I do have to admit that I have been able to use social media to create moments of serendipity that would not have happened without it: three times I have been in foreign countries for work or holiday and found out, via social media, that someone from my past was also there and we have been able to meet up. This would not have happened without social media.
But moving out, this sort of replacing IRL interaction with simulated online interaction is not the real point of the review. The review is more concerned that the form of “communication” we have through the internet is destroying our empathy, our humanity to each other:
As more and more of your social life takes place online, you’re training yourself to believe that other people are not really people, and you have no duty towards them whatsoever.

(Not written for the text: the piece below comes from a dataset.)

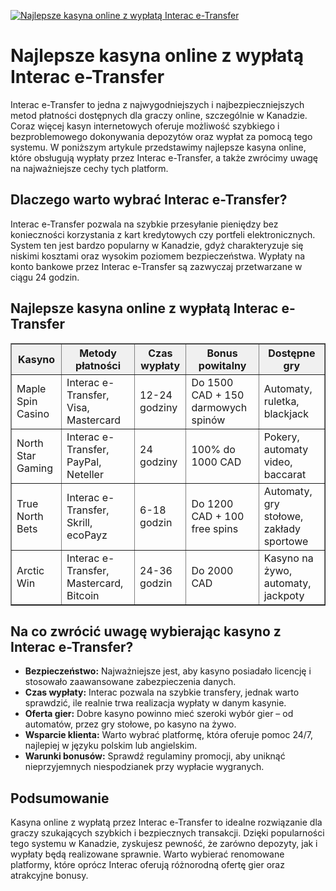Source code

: [![Najlepsze kasyna online z wypłatą Interac e-Transfer](https://123-caf.pages.dev/gitsignup.png)](https://vrmoo.ru/Bt82HjjY)

<h1>Najlepsze kasyna online z wypłatą Interac e-Transfer</h1> <p>Interac e-Transfer to jedna z najwygodniejszych i najbezpieczniejszych metod płatności dostępnych dla graczy online, szczególnie w Kanadzie. Coraz więcej kasyn internetowych oferuje możliwość szybkiego i bezproblemowego dokonywania depozytów oraz wypłat za pomocą tego systemu. W poniższym artykule przedstawimy najlepsze kasyna online, które obsługują wypłaty przez Interac e-Transfer, a także zwrócimy uwagę na najważniejsze cechy tych platform.</p>  <h2>Dlaczego warto wybrać Interac e-Transfer?</h2> <p>Interac e-Transfer pozwala na szybkie przesyłanie pieniędzy bez konieczności korzystania z kart kredytowych czy portfeli elektronicznych. System ten jest bardzo popularny w Kanadzie, gdyż charakteryzuje się niskimi kosztami oraz wysokim poziomem bezpieczeństwa. Wypłaty na konto bankowe przez Interac e-Transfer są zazwyczaj przetwarzane w ciągu 24 godzin.</p>  <h2>Najlepsze kasyna online z wypłatą Interac e-Transfer</h2> <table border="1" cellpadding="8" cellspacing="0" style="border-collapse: collapse; width: 100%;">   <thead>     <tr style="background-color: #f0f0f0;">       <th>Kasyno</th>       <th>Metody płatności</th>       <th>Czas wypłaty</th>       <th>Bonus powitalny</th>       <th>Dostępne gry</th>     </tr>   </thead>   <tbody>     <tr>       <td>Maple Spin Casino</td>       <td>Interac e-Transfer, Visa, Mastercard</td>       <td>12-24 godziny</td>       <td>Do 1500 CAD + 150 darmowych spinów</td>       <td>Automaty, ruletka, blackjack</td>     </tr>     <tr>       <td>North Star Gaming</td>       <td>Interac e-Transfer, PayPal, Neteller</td>       <td>24 godziny</td>       <td>100% do 1000 CAD</td>       <td>Pokery, automaty video, baccarat</td>     </tr>     <tr>       <td>True North Bets</td>       <td>Interac e-Transfer, Skrill, ecoPayz</td>       <td>6-18 godzin</td>       <td>Do 1200 CAD + 100 free spins</td>       <td>Automaty, gry stołowe, zakłady sportowe</td>     </tr>     <tr>       <td>Arctic Win</td>       <td>Interac e-Transfer, Mastercard, Bitcoin</td>       <td>24-36 godzin</td>       <td>Do 2000 CAD</td>       <td>Kasyno na żywo, automaty, jackpoty</td>     </tr>   </tbody> </table>  <h2>Na co zwrócić uwagę wybierając kasyno z Interac e-Transfer?</h2> <ul>   <li><strong>Bezpieczeństwo:</strong> Najważniejsze jest, aby kasyno posiadało licencję i stosowało zaawansowane zabezpieczenia danych.</li>   <li><strong>Czas wypłaty:</strong> Interac pozwala na szybkie transfery, jednak warto sprawdzić, ile realnie trwa realizacja wypłaty w danym kasynie.</li>   <li><strong>Oferta gier:</strong> Dobre kasyno powinno mieć szeroki wybór gier – od automatów, przez gry stołowe, po kasyno na żywo.</li>   <li><strong>Wsparcie klienta:</strong> Warto wybrać platformę, która oferuje pomoc 24/7, najlepiej w języku polskim lub angielskim.</li>   <li><strong>Warunki bonusów:</strong> Sprawdź regulaminy promocji, aby uniknąć nieprzyjemnych niespodzianek przy wypłacie wygranych.</li> </ul>  <h2>Podsumowanie</h2> <p>Kasyna online z wypłatą przez Interac e-Transfer to idealne rozwiązanie dla graczy szukających szybkich i bezpiecznych transakcji. Dzięki popularności tego systemu w Kanadzie, zyskujesz pewność, że zarówno depozyty, jak i wypłaty będą realizowane sprawnie. Warto wybierać renomowane platformy, które oprócz Interac oferują różnorodną ofertę gier oraz atrakcyjne bonusy.</p>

The reviewer cites stats that younger, more internet native generations show reduced empathy when tested. I can’t agree or argue with this, I don’t have enough young or IRL friends to judge it. But I don’t disbelieve it.
From there the review goes a off the rails, talking about books on demonology and medieval cryptography. Seemingly to make a point that the internet is a natural evolution of our need to communicate widely with others across distance claiming “telecommunications” is as old as humanity. I told you it was fun. But I think the key points are those at the beginning about simulating social connection and causing us all to focus on feeding the algorithms rather than helping to deepen friendships.